• **GOAL OF THE EXERCISE**
Your copy should contain exactly the lines from the one that holds "All status functionality" through the end of the material, reproduced as written, with no pictures.

• **EXERCISE INPUTS**
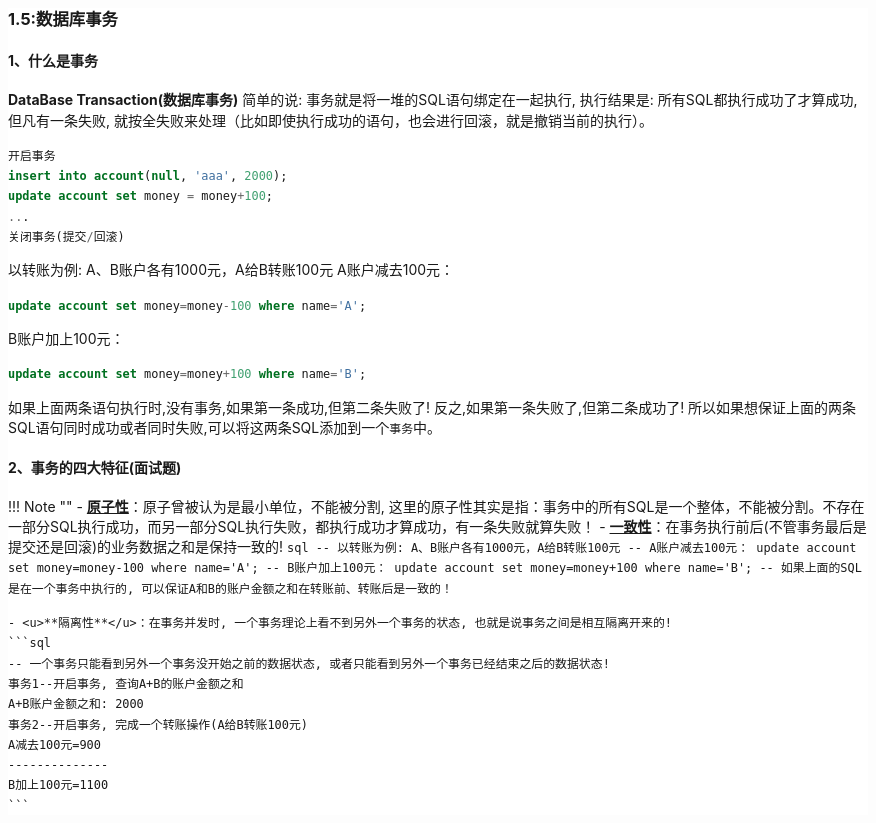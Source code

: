 ### 1.5:数据库事务

#### 1、什么是事务

**DataBase Transaction(数据库事务)**
简单的说: 事务就是将一堆的SQL语句绑定在一起执行, 执行结果是: 所有SQL都执行成功了才算成功, 但凡有一条失败, 就按全失败来处理（比如即使执行成功的语句，也会进行回滚，就是撤销当前的执行）。

```sql
开启事务
insert into account(null, 'aaa', 2000);
update account set money = money+100;
...
关闭事务(提交/回滚)
```

以转账为例: A、B账户各有1000元，A给B转账100元
	A账户减去100元：

```sql
update account set money=money-100 where name='A';
```

B账户加上100元：

```sql
update account set money=money+100 where name='B';
```

如果上面两条语句执行时,没有事务,如果第一条成功,但第二条失败了!
反之,如果第一条失败了,但第二条成功了!
所以如果想保证上面的两条SQL语句同时成功或者同时失败,可以将这两条SQL添加到一个`事务`中。

#### 2、事务的四大特征(面试题)

!!! Note ""
    - <u>**原子性**</u>：原子曾被认为是最小单位，不能被分割, 这里的原子性其实是指：事务中的所有SQL是一个整体，不能被分割。不存在一部分SQL执行成功，而另一部分SQL执行失败，都执行成功才算成功，有一条失败就算失败！
    - <u>**一致性**</u>：在事务执行前后(不管事务最后是提交还是回滚)的业务数据之和是保持一致的!
      ```sql
      -- 以转账为例: A、B账户各有1000元，A给B转账100元
      -- A账户减去100元：
      update account set money=money-100 where name='A';
      -- B账户加上100元：
      update account set money=money+100 where name='B';
      -- 如果上面的SQL是在一个事务中执行的, 可以保证A和B的账户金额之和在转账前、转账后是一致的！
      ```

    - <u>**隔离性**</u>：在事务并发时, 一个事务理论上看不到另外一个事务的状态, 也就是说事务之间是相互隔离开来的!
    ```sql
    -- 一个事务只能看到另外一个事务没开始之前的数据状态, 或者只能看到另外一个事务已经结束之后的数据状态!
    事务1--开启事务, 查询A+B的账户金额之和
    A+B账户金额之和: 2000
    事务2--开启事务, 完成一个转账操作(A给B转账100元)
    A减去100元=900
    --------------
    B加上100元=1100
    ```
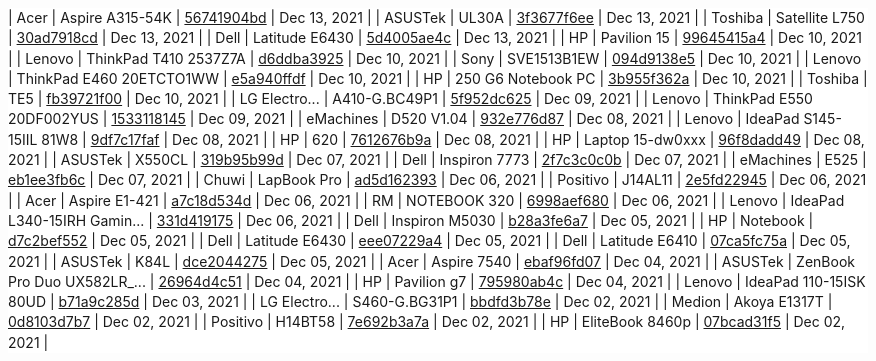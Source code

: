 | Acer          | Aspire A315-54K             | [56741904bd](https://linux-hardware.org/?probe=56741904bd) | Dec 13, 2021 |
| ASUSTek       | UL30A                       | [3f3677f6ee](https://linux-hardware.org/?probe=3f3677f6ee) | Dec 13, 2021 |
| Toshiba       | Satellite L750              | [30ad7918cd](https://linux-hardware.org/?probe=30ad7918cd) | Dec 13, 2021 |
| Dell          | Latitude E6430              | [5d4005ae4c](https://linux-hardware.org/?probe=5d4005ae4c) | Dec 13, 2021 |
| HP            | Pavilion 15                 | [99645415a4](https://linux-hardware.org/?probe=99645415a4) | Dec 10, 2021 |
| Lenovo        | ThinkPad T410 2537Z7A       | [d6ddba3925](https://linux-hardware.org/?probe=d6ddba3925) | Dec 10, 2021 |
| Sony          | SVE1513B1EW                 | [094d9138e5](https://linux-hardware.org/?probe=094d9138e5) | Dec 10, 2021 |
| Lenovo        | ThinkPad E460 20ETCTO1WW    | [e5a940ffdf](https://linux-hardware.org/?probe=e5a940ffdf) | Dec 10, 2021 |
| HP            | 250 G6 Notebook PC          | [3b955f362a](https://linux-hardware.org/?probe=3b955f362a) | Dec 10, 2021 |
| Toshiba       | TE5                         | [fb39721f00](https://linux-hardware.org/?probe=fb39721f00) | Dec 10, 2021 |
| LG Electro... | A410-G.BC49P1               | [5f952dc625](https://linux-hardware.org/?probe=5f952dc625) | Dec 09, 2021 |
| Lenovo        | ThinkPad E550 20DF002YUS    | [1533118145](https://linux-hardware.org/?probe=1533118145) | Dec 09, 2021 |
| eMachines     | D520 V1.04                  | [932e776d87](https://linux-hardware.org/?probe=932e776d87) | Dec 08, 2021 |
| Lenovo        | IdeaPad S145-15IIL 81W8     | [9df7c17faf](https://linux-hardware.org/?probe=9df7c17faf) | Dec 08, 2021 |
| HP            | 620                         | [7612676b9a](https://linux-hardware.org/?probe=7612676b9a) | Dec 08, 2021 |
| HP            | Laptop 15-dw0xxx            | [96f8dadd49](https://linux-hardware.org/?probe=96f8dadd49) | Dec 08, 2021 |
| ASUSTek       | X550CL                      | [319b95b99d](https://linux-hardware.org/?probe=319b95b99d) | Dec 07, 2021 |
| Dell          | Inspiron 7773               | [2f7c3c0c0b](https://linux-hardware.org/?probe=2f7c3c0c0b) | Dec 07, 2021 |
| eMachines     | E525                        | [eb1ee3fb6c](https://linux-hardware.org/?probe=eb1ee3fb6c) | Dec 07, 2021 |
| Chuwi         | LapBook Pro                 | [ad5d162393](https://linux-hardware.org/?probe=ad5d162393) | Dec 06, 2021 |
| Positivo      | J14AL11                     | [2e5fd22945](https://linux-hardware.org/?probe=2e5fd22945) | Dec 06, 2021 |
| Acer          | Aspire E1-421               | [a7c18d534d](https://linux-hardware.org/?probe=a7c18d534d) | Dec 06, 2021 |
| RM            | NOTEBOOK 320                | [6998aef680](https://linux-hardware.org/?probe=6998aef680) | Dec 06, 2021 |
| Lenovo        | IdeaPad L340-15IRH Gamin... | [331d419175](https://linux-hardware.org/?probe=331d419175) | Dec 06, 2021 |
| Dell          | Inspiron M5030              | [b28a3fe6a7](https://linux-hardware.org/?probe=b28a3fe6a7) | Dec 05, 2021 |
| HP            | Notebook                    | [d7c2bef552](https://linux-hardware.org/?probe=d7c2bef552) | Dec 05, 2021 |
| Dell          | Latitude E6430              | [eee07229a4](https://linux-hardware.org/?probe=eee07229a4) | Dec 05, 2021 |
| Dell          | Latitude E6410              | [07ca5fc75a](https://linux-hardware.org/?probe=07ca5fc75a) | Dec 05, 2021 |
| ASUSTek       | K84L                        | [dce2044275](https://linux-hardware.org/?probe=dce2044275) | Dec 05, 2021 |
| Acer          | Aspire 7540                 | [ebaf96fd07](https://linux-hardware.org/?probe=ebaf96fd07) | Dec 04, 2021 |
| ASUSTek       | ZenBook Pro Duo UX582LR_... | [26964d4c51](https://linux-hardware.org/?probe=26964d4c51) | Dec 04, 2021 |
| HP            | Pavilion g7                 | [795980ab4c](https://linux-hardware.org/?probe=795980ab4c) | Dec 04, 2021 |
| Lenovo        | IdeaPad 110-15ISK 80UD      | [b71a9c285d](https://linux-hardware.org/?probe=b71a9c285d) | Dec 03, 2021 |
| LG Electro... | S460-G.BG31P1               | [bbdfd3b78e](https://linux-hardware.org/?probe=bbdfd3b78e) | Dec 02, 2021 |
| Medion        | Akoya E1317T                | [0d8103d7b7](https://linux-hardware.org/?probe=0d8103d7b7) | Dec 02, 2021 |
| Positivo      | H14BT58                     | [7e692b3a7a](https://linux-hardware.org/?probe=7e692b3a7a) | Dec 02, 2021 |
| HP            | EliteBook 8460p             | [07bcad31f5](https://linux-hardware.org/?probe=07bcad31f5) | Dec 02, 2021 |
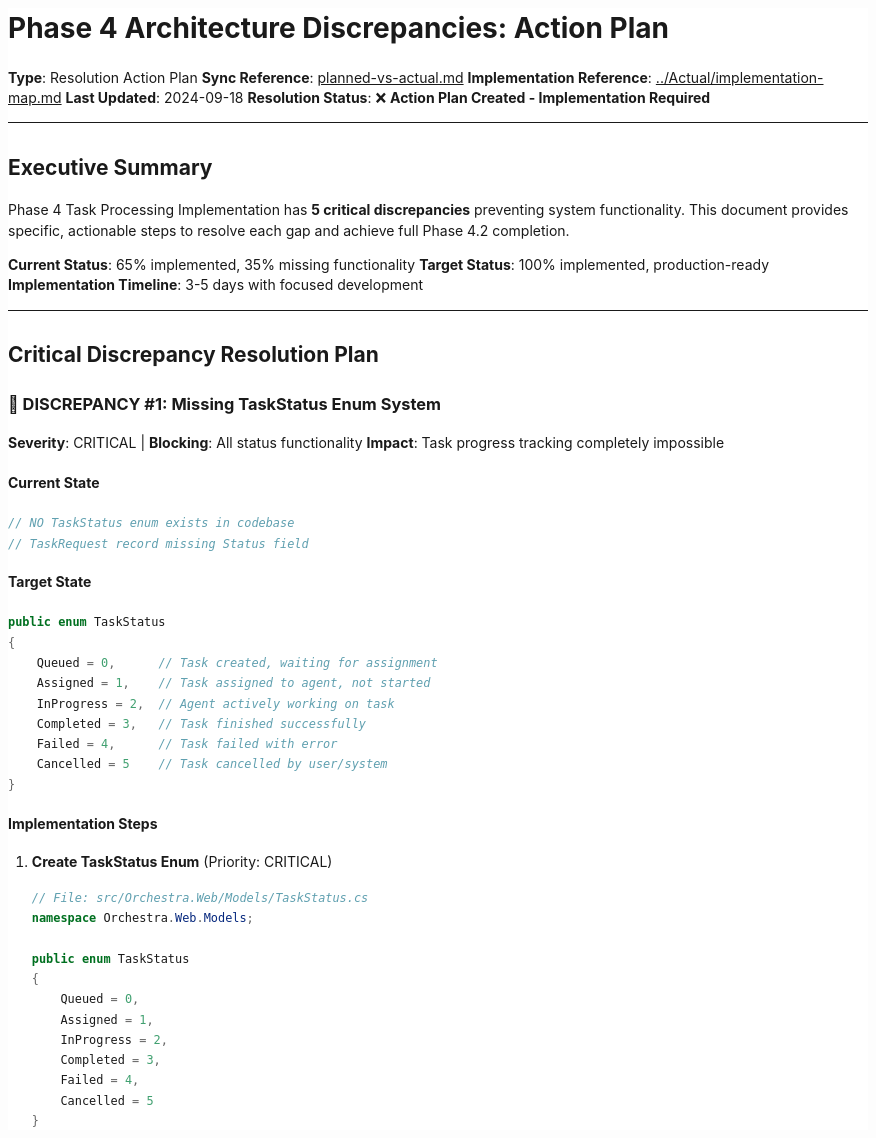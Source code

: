 # Phase 4 Architecture Discrepancies: Action Plan
**Type**: Resolution Action Plan
**Sync Reference**: [planned-vs-actual.md](./planned-vs-actual.md)
**Implementation Reference**: [../Actual/implementation-map.md](../Actual/implementation-map.md)
**Last Updated**: 2024-09-18
**Resolution Status**: ❌ **Action Plan Created - Implementation Required**

---

## Executive Summary

Phase 4 Task Processing Implementation has **5 critical discrepancies** preventing system functionality. This document provides specific, actionable steps to resolve each gap and achieve full Phase 4.2 completion.

**Current Status**: 65% implemented, 35% missing functionality
**Target Status**: 100% implemented, production-ready
**Implementation Timeline**: 3-5 days with focused development

---

## Critical Discrepancy Resolution Plan

### 🚨 DISCREPANCY #1: Missing TaskStatus Enum System
**Severity**: CRITICAL | **Blocking**: All status functionality
**Impact**: Task progress tracking completely impossible

#### Current State
```csharp
// NO TaskStatus enum exists in codebase
// TaskRequest record missing Status field
```

#### Target State
```csharp
public enum TaskStatus
{
    Queued = 0,      // Task created, waiting for assignment
    Assigned = 1,    // Task assigned to agent, not started
    InProgress = 2,  // Agent actively working on task
    Completed = 3,   // Task finished successfully
    Failed = 4,      // Task failed with error
    Cancelled = 5    // Task cancelled by user/system
}
```

#### Implementation Steps
1. **Create TaskStatus Enum** (Priority: CRITICAL)
   ```csharp
   // File: src/Orchestra.Web/Models/TaskStatus.cs
   namespace Orchestra.Web.Models;

   public enum TaskStatus
   {
       Queued = 0,
       Assigned = 1,
       InProgress = 2,
       Completed = 3,
       Failed = 4,
       Cancelled = 5
   }
   ```
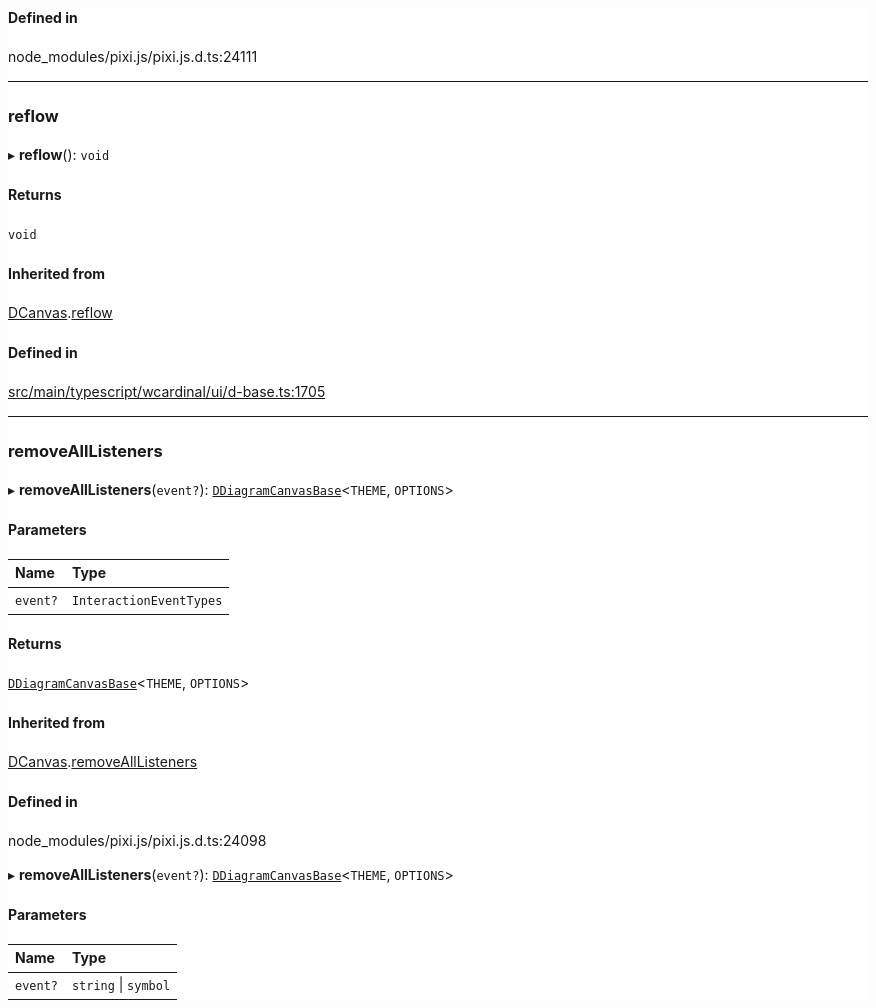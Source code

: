 #### Defined in

node_modules/pixi.js/pixi.js.d.ts:24111

___

### reflow

▸ **reflow**(): `void`

#### Returns

`void`

#### Inherited from

[DCanvas](DCanvas.md).[reflow](DCanvas.md#reflow)

#### Defined in

[src/main/typescript/wcardinal/ui/d-base.ts:1705](https://github.com/winter-cardinal/winter-cardinal-ui/blob/v0.310.1/src/main/typescript/wcardinal/ui/d-base.ts#L1705)

___

### removeAllListeners

▸ **removeAllListeners**(`event?`): [`DDiagramCanvasBase`](DDiagramCanvasBase.md)\<`THEME`, `OPTIONS`\>

#### Parameters

| Name | Type |
| :------ | :------ |
| `event?` | `InteractionEventTypes` |

#### Returns

[`DDiagramCanvasBase`](DDiagramCanvasBase.md)\<`THEME`, `OPTIONS`\>

#### Inherited from

[DCanvas](DCanvas.md).[removeAllListeners](DCanvas.md#removealllisteners)

#### Defined in

node_modules/pixi.js/pixi.js.d.ts:24098

▸ **removeAllListeners**(`event?`): [`DDiagramCanvasBase`](DDiagramCanvasBase.md)\<`THEME`, `OPTIONS`\>

#### Parameters

| Name | Type |
| :------ | :------ |
| `event?` | `string` \| `symbol` |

• **TASK ANSWER**
**Severity**: CRITICAL | **Blocking**: All status functionality
**Impact**: Task progress tracking completely impossible

#### Current State
```csharp
// NO TaskStatus enum exists in codebase
// TaskRequest record missing Status field
```

#### Target State
```csharp
public enum TaskStatus
{
    Queued = 0,      // Task created, waiting for assignment
    Assigned = 1,    // Task assigned to agent, not started
    InProgress = 2,  // Agent actively working on task
    Completed = 3,   // Task finished successfully
    Failed = 4,      // Task failed with error
    Cancelled = 5    // Task cancelled by user/system
}
```

#### Implementation Steps
1. **Create TaskStatus Enum** (Priority: CRITICAL)
   ```csharp
   // File: src/Orchestra.Web/Models/TaskStatus.cs
   namespace Orchestra.Web.Models;

   public enum TaskStatus
   {
       Queued = 0,
       Assigned = 1,
       InProgress = 2,
       Completed = 3,
       Failed = 4,
       Cancelled = 5
   }
   ```
Source code

: #### Defined in

node_modules/pixi.js/pixi.js.d.ts:24111

___

### reflow

▸ **reflow**(): `void`

#### Returns

`void`

#### Inherited from

[DCanvas](DCanvas.md).[reflow](DCanvas.md#reflow)

#### Defined in

[src/main/typescript/wcardinal/ui/d-base.ts:1705](https://github.com/winter-cardinal/winter-cardinal-ui/blob/v0.310.1/src/main/typescript/wcardinal/ui/d-base.ts#L1705)

___

### removeAllListeners

▸ **removeAllListeners**(`event?`): [`DDiagramCanvasBase`](DDiagramCanvasBase.md)\<`THEME`, `OPTIONS`\>

#### Parameters

| Name | Type |
| :------ | :------ |
| `event?` | `InteractionEventTypes` |

#### Returns

[`DDiagramCanvasBase`](DDiagramCanvasBase.md)\<`THEME`, `OPTIONS`\>

#### Inherited from

[DCanvas](DCanvas.md).[removeAllListeners](DCanvas.md#removealllisteners)

#### Defined in

node_modules/pixi.js/pixi.js.d.ts:24098

▸ **removeAllListeners**(`event?`): [`DDiagramCanvasBase`](DDiagramCanvasBase.md)\<`THEME`, `OPTIONS`\>

#### Parameters

| Name | Type |
| :------ | :------ |
| `event?` | `string` \| `symbol` |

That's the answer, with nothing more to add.